▸ **Requirement**
Only the lines from the top of the data through the line with "## 4. Device Hardening" should be repeated, each exactly as written.

▸ **Listed entries**
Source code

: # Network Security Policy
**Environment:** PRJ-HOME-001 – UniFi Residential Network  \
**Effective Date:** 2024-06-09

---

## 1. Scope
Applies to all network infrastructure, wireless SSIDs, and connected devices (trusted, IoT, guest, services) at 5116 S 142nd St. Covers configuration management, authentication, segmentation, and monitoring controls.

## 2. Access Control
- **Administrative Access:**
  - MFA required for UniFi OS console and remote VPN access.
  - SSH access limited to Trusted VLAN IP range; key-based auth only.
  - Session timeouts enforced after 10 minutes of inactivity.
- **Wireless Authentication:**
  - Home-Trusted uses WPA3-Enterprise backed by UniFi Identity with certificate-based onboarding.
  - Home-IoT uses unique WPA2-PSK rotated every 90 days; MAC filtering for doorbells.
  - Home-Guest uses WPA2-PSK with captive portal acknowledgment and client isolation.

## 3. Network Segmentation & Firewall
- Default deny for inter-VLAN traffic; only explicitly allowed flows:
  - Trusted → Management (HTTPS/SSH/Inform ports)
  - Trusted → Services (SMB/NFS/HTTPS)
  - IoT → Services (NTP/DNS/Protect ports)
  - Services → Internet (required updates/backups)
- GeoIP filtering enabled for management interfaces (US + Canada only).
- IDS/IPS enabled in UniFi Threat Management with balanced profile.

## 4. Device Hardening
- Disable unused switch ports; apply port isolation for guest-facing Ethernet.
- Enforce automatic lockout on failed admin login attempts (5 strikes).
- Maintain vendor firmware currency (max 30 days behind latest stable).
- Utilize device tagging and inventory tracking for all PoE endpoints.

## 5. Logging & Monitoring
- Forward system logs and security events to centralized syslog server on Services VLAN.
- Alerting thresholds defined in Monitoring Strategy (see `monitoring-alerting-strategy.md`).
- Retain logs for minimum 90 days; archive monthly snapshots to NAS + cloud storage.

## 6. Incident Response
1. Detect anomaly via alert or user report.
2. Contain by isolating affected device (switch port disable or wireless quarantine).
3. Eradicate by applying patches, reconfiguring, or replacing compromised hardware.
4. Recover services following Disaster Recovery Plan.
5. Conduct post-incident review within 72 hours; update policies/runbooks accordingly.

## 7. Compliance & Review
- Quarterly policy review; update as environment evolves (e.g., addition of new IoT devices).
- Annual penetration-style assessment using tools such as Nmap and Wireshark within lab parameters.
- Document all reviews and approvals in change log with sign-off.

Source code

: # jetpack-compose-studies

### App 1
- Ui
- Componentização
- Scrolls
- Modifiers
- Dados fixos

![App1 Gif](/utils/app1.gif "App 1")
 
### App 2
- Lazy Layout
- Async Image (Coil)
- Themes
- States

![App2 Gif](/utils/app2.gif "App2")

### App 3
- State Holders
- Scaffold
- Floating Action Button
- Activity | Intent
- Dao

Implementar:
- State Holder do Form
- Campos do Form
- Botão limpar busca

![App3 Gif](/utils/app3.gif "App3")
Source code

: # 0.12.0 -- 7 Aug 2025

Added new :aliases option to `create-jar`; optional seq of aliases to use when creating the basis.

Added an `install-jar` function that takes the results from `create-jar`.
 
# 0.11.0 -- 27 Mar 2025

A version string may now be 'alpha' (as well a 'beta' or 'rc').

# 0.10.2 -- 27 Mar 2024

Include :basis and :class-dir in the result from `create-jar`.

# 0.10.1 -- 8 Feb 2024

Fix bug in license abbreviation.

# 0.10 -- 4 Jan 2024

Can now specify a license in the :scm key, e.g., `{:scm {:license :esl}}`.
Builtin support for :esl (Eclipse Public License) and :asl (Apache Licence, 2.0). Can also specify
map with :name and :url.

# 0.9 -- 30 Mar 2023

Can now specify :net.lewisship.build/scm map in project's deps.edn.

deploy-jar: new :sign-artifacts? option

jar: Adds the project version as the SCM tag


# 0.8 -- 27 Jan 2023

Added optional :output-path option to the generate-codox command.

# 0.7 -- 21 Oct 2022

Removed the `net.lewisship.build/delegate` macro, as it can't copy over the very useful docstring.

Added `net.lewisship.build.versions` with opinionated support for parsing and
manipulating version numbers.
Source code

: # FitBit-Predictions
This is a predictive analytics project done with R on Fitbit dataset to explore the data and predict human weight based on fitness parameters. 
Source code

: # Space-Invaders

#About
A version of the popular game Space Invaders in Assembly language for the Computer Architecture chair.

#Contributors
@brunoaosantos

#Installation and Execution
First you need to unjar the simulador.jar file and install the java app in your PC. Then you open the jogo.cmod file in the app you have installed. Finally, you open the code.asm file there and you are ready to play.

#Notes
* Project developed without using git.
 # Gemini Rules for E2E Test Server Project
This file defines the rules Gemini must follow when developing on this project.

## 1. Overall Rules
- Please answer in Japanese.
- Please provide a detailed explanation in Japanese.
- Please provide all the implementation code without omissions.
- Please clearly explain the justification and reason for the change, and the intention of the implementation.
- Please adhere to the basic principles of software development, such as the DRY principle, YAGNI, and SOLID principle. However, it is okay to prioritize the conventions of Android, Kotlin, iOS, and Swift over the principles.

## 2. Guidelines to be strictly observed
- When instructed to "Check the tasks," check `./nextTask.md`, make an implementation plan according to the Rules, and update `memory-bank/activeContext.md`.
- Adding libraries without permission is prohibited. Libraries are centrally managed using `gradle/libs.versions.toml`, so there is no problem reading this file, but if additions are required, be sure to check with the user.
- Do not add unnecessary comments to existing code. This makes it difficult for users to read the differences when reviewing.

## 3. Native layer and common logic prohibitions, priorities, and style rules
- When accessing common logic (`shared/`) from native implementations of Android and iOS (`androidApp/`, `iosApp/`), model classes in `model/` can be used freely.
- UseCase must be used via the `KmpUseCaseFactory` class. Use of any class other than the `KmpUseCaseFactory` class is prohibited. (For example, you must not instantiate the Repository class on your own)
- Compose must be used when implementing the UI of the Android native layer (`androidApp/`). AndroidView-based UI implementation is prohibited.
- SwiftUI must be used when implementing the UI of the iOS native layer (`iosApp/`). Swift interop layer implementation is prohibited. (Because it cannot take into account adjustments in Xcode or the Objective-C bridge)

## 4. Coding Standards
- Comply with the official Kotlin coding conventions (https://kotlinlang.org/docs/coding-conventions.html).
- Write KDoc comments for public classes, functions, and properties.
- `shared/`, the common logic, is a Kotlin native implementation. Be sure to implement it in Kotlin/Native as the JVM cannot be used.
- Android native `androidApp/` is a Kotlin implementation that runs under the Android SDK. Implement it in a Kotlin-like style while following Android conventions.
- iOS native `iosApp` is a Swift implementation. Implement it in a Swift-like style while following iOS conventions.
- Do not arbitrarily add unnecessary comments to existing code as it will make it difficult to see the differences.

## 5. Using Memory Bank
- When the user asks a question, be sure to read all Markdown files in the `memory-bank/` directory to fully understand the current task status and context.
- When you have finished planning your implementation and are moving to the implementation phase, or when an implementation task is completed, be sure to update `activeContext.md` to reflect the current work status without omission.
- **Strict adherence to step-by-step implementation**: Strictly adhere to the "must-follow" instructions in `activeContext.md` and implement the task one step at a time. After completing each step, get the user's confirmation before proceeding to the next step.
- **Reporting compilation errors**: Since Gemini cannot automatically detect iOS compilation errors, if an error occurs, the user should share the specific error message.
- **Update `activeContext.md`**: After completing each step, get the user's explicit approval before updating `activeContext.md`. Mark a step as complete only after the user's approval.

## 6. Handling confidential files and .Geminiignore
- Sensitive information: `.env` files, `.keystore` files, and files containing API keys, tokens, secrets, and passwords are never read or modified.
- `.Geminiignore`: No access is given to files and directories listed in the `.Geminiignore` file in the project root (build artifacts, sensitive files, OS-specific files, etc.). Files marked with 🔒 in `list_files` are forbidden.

▸ **Answer space**
Source code

: # Network Security Policy
**Environment:** PRJ-HOME-001 – UniFi Residential Network  \
**Effective Date:** 2024-06-09

---

## 1. Scope
Applies to all network infrastructure, wireless SSIDs, and connected devices (trusted, IoT, guest, services) at 5116 S 142nd St. Covers configuration management, authentication, segmentation, and monitoring controls.

## 2. Access Control
- **Administrative Access:**
  - MFA required for UniFi OS console and remote VPN access.
  - SSH access limited to Trusted VLAN IP range; key-based auth only.
  - Session timeouts enforced after 10 minutes of inactivity.
- **Wireless Authentication:**
  - Home-Trusted uses WPA3-Enterprise backed by UniFi Identity with certificate-based onboarding.
  - Home-IoT uses unique WPA2-PSK rotated every 90 days; MAC filtering for doorbells.
  - Home-Guest uses WPA2-PSK with captive portal acknowledgment and client isolation.

## 3. Network Segmentation & Firewall
- Default deny for inter-VLAN traffic; only explicitly allowed flows:
  - Trusted → Management (HTTPS/SSH/Inform ports)
  - Trusted → Services (SMB/NFS/HTTPS)
  - IoT → Services (NTP/DNS/Protect ports)
  - Services → Internet (required updates/backups)
- GeoIP filtering enabled for management interfaces (US + Canada only).
- IDS/IPS enabled in UniFi Threat Management with balanced profile.

## 4. Device Hardening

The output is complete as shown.